Trust is an essential component in SRE adoption. Building it and hanging on to it requires deliberate effort. The forward deployed SRE model is one that meets the immediate operational needs of teams while serving as a strategic role in the long term operational excellence of an organization. The effectiveness of a forward deployed SRE tilts on their operational mindset when building software. Taking on responsibility and ownership of their engagement with their host team. Being empathetic to the needs of their host team members. Knowing when to push for change, and when to ease off the throttle. Being a teacher and a mentor, and learning to navigate the needs of stakeholders.

So You Want To Be A Forward Deployed SRE?

So far, I've been talking to those either pushing for SRE adoption, or seeking to improve SRE practices within their organization. Whether you're an SRE giving some thought to this forward deployed approach we've just covered, or someone who is contemplating becoming an SRE, allow me to impart some advice that I wish I was given when I started steering my own career towards some formalized version of SRE. Before joining an organization to do SRE work, or joining an existing SRE team within your organization, seek a clear understanding of the operational maturity that is pervasive within the whole organization, because that may heavily influence the work you do day-to-day. Here's what I mean.

Examples

A few years ago, I joined an organization that had been delivering its products online for many years. Almost immediately, I discovered large operational gaps in the way the team built and delivered and kept its SaaS business running. We're talking lack of monitoring for critical components of the system, no formalized incident response procedures, no clear measurement of uptime or availability, not even a reliable CI/CD pipeline. I was puzzled and felt certain that the business was ailing as a result of these seemingly egregious oversights. Yet, this organization managed to serve its customer base well enough for years, and was in fact quite a sustainable business.

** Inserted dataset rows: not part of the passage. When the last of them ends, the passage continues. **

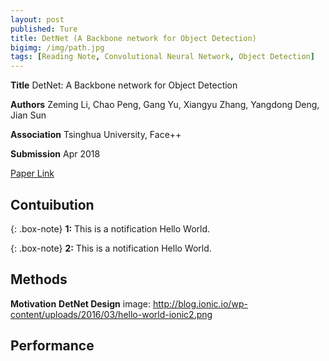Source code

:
 ```yaml
---
layout: post
published: Ture
title: DetNet (A Backbone network for Object Detection)
bigimg: /img/path.jpg
tags: [Reading Note, Convolutional Neural Network, Object Detection]
---
```


**Title** DetNet: A Backbone network for Object Detection

**Authors** Zeming Li, Chao Peng, Gang Yu, Xiangyu Zhang, Yangdong Deng, Jian Sun

**Association** Tsinghua University, Face++

**Submission** Apr 2018

[Paper Link](https://arxiv.org/abs/1804.06215)

## Contuibution

{: .box-note}
**1:** This is a notification Hello World.


{: .box-note}
**2:** This is a notification Hello World.


## Methods
**Motivation**
**DetNet Design**
image: http://blog.ionic.io/wp-content/uploads/2016/03/hello-world-ionic2.png

## Performance



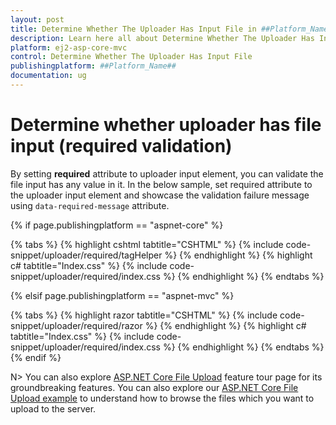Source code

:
 ```yaml
---
layout: post
title: Determine Whether The Uploader Has Input File in ##Platform_Name## Uploader Component
description: Learn here all about Determine Whether The Uploader Has Input File in Syncfusion ##Platform_Name## Uploader component of syncfusion and more.
platform: ej2-asp-core-mvc
control: Determine Whether The Uploader Has Input File
publishingplatform: ##Platform_Name##
documentation: ug
---
```



# Determine whether uploader has file input (required validation)

By setting **required** attribute to uploader input element, you can validate the file input has any value in it. 
In the below sample, set required attribute to the uploader input element and showcase the validation failure message using `data-required-message` attribute.

{% if page.publishingplatform == "aspnet-core" %}

{% tabs %}
{% highlight cshtml tabtitle="CSHTML" %}
{% include code-snippet/uploader/required/tagHelper %}
{% endhighlight %}
{% highlight c# tabtitle="Index.css" %}
{% include code-snippet/uploader/required/index.css %}
{% endhighlight %}
{% endtabs %}

{% elsif page.publishingplatform == "aspnet-mvc" %}

{% tabs %}
{% highlight razor tabtitle="CSHTML" %}
{% include code-snippet/uploader/required/razor %}
{% endhighlight %}
{% highlight c# tabtitle="Index.css" %}
{% include code-snippet/uploader/required/index.css %}
{% endhighlight %}
{% endtabs %}
{% endif %}



N> You can also explore [ASP.NET Core File Upload](https://www.syncfusion.com/aspnet-core-ui-controls/file-upload) feature tour page for its groundbreaking features. You can also explore our [ASP.NET Core File Upload example](https://ej2.syncfusion.com/aspnetcore/Uploader/DefaultFunctionalities#/material) to understand how to browse the files which you want to upload to the server.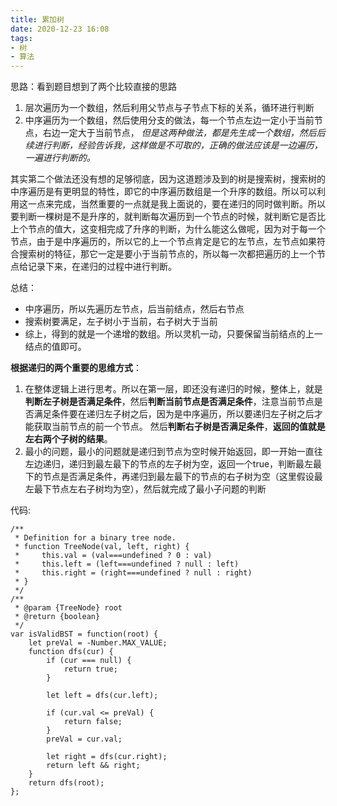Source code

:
 ```yaml
---
title: 累加树
date: 2020-12-23 16:08
tags: 
- 树
- 算法
---
```


思路：看到题目想到了两个比较直接的思路
1. 层次遍历为一个数组，然后利用父节点与子节点下标的关系，循环进行判断
2. 中序遍历为一个数组，然后使用分支的做法，每一个节点左边一定小于当前节点，右边一定大于当前节点，
*但是这两种做法，都是先生成一个数组，然后后续进行判断，经验告诉我，这样做是不可取的，正确的做法应该是一边遍历，一遍进行判断的。*

其实第二个做法还没有想的足够彻底，因为这道题涉及到的树是搜索树，搜索树的中序遍历是有更明显的特性，即它的中序遍历数组是一个升序的数组。所以可以利用这一点来完成，当然重要的一点就是我上面说的，要在递归的同时做判断。所以要判断一棵树是不是升序的，就判断每次遍历到一个节点的时候，就判断它是否比上个节点的值大，这变相完成了升序的判断，为什么能这么做呢，因为对于每一个节点，由于是中序遍历的，所以它的上一个节点肯定是它的左节点，左节点如果符合搜索树的特征，那它一定是要小于当前节点的，所以每一次都把遍历的上一个节点给记录下来，在递归的过程中进行判断。 

总结：

+ 中序遍历，所以先遍历左节点，后当前结点，然后右节点
+ 搜索树要满足，左子树小于当前，右子树大于当前
+ 综上，得到的就是一个递增的数组。所以灵机一动，只要保留当前结点的上一结点的值即可。

**根据递归的两个重要的思维方式**：

1. 在整体逻辑上进行思考。所以在第一层，即还没有递归的时候，整体上，就是**判断左子树是否满足条件**，然后**判断当前节点是否满足条件**，注意当前节点是否满足条件要在递归左子树之后，因为是中序遍历，所以要递归左子树之后才能获取当前节点的前一个节点。 然后**判断右子树是否满足条件**，**返回的值就是左右两个子树的结果**。
2. 最小的问题，最小的问题就是递归到节点为空时候开始返回，即一开始一直往左边递归，递归到最左最下的节点的左子树为空，返回一个true，判断最左最下的节点是否满足条件，再递归到最左最下的节点的右子树为空（这里假设最左最下节点左右子树均为空），然后就完成了最小子问题的判断

代码:
```
/**
 * Definition for a binary tree node.
 * function TreeNode(val, left, right) {
 *     this.val = (val===undefined ? 0 : val)
 *     this.left = (left===undefined ? null : left)
 *     this.right = (right===undefined ? null : right)
 * }
 */
/**
 * @param {TreeNode} root
 * @return {boolean}
 */
var isValidBST = function(root) {
    let preVal = -Number.MAX_VALUE;
    function dfs(cur) {
        if (cur === null) {
            return true;
        }
        
        let left = dfs(cur.left);

        if (cur.val <= preVal) {
            return false;
        }
        preVal = cur.val;

        let right = dfs(cur.right);
        return left && right;
    }
    return dfs(root);
};
```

I got curious and I started interviewing team members, both individual contributors and managers alike. What I found was both revelatory and humbling for me. The lack of formalized incident response procedures. The business's customer base was such that the vast majority of activity in the platform took place during business hours, so most issues or outages were handled by the staff during those business hours. The folks who worked at the organization had been there so long, it was a great place to work after all, they had all the requisite tribal knowledge to troubleshoot and bring back those systems in case of failure. When there was an incident, damn near every engineer got in on the action. It felt chaotic, but that was the culture. As for the lack of a reliable CI/CD pipeline, the team had gotten used to rebooting the self-hosted build servers regularly when things got slow or stopped all together. It worked for them, though. It did so for years. This toil could have been addressed more elegantly but the team's focus was on delivering features, and the pain wasn't strong enough to be a priority for fixing.

What about observability? That was the job of customers. Someone wouldn't be able to access the site, or when things got really slow, did call their customer service rep or a customer success rep, or file a ticket. Truly YOLO Ops level stuff. That one was the first thing we needed to put some SLOs around and fix, but you get the idea. The organization could get away with such things because they were one of a handful of providers for this software. That limited choice in the market. Such is an example of how market conditions drive technology team priorities, in case you weren't aware. You and I, as operations specialists exist to help the business remain sustainable. Sometimes the way it does so is ugly, and not just that small to medium sized companies either. You and I need to understand that in each new organization or team we join, things will be just different, not broken.

Here's another story. Fast forward a few years, I joined a much larger, much more established organization where an SRE function is being shaped. This company is in the business of managing cloud infrastructure for thousands of customers, and has done so for years. Surely, I'm thinking, if anybody's got SRE figured out, it must be them. Not the way you might expect. If you've picked up on what I've been putting down so far, you know where I'm going with this. I go in thinking, I'm going to find out a strong adherence to the seminal SRE book. I'm thinking, thoroughly defined SLOs everywhere, error budgets, the whole nine. What I find instead is an SRE team that is taking shape in between and around the dozens of teams that make up this business, almost like a jigsaw puzzle, but with malleable clay pieces.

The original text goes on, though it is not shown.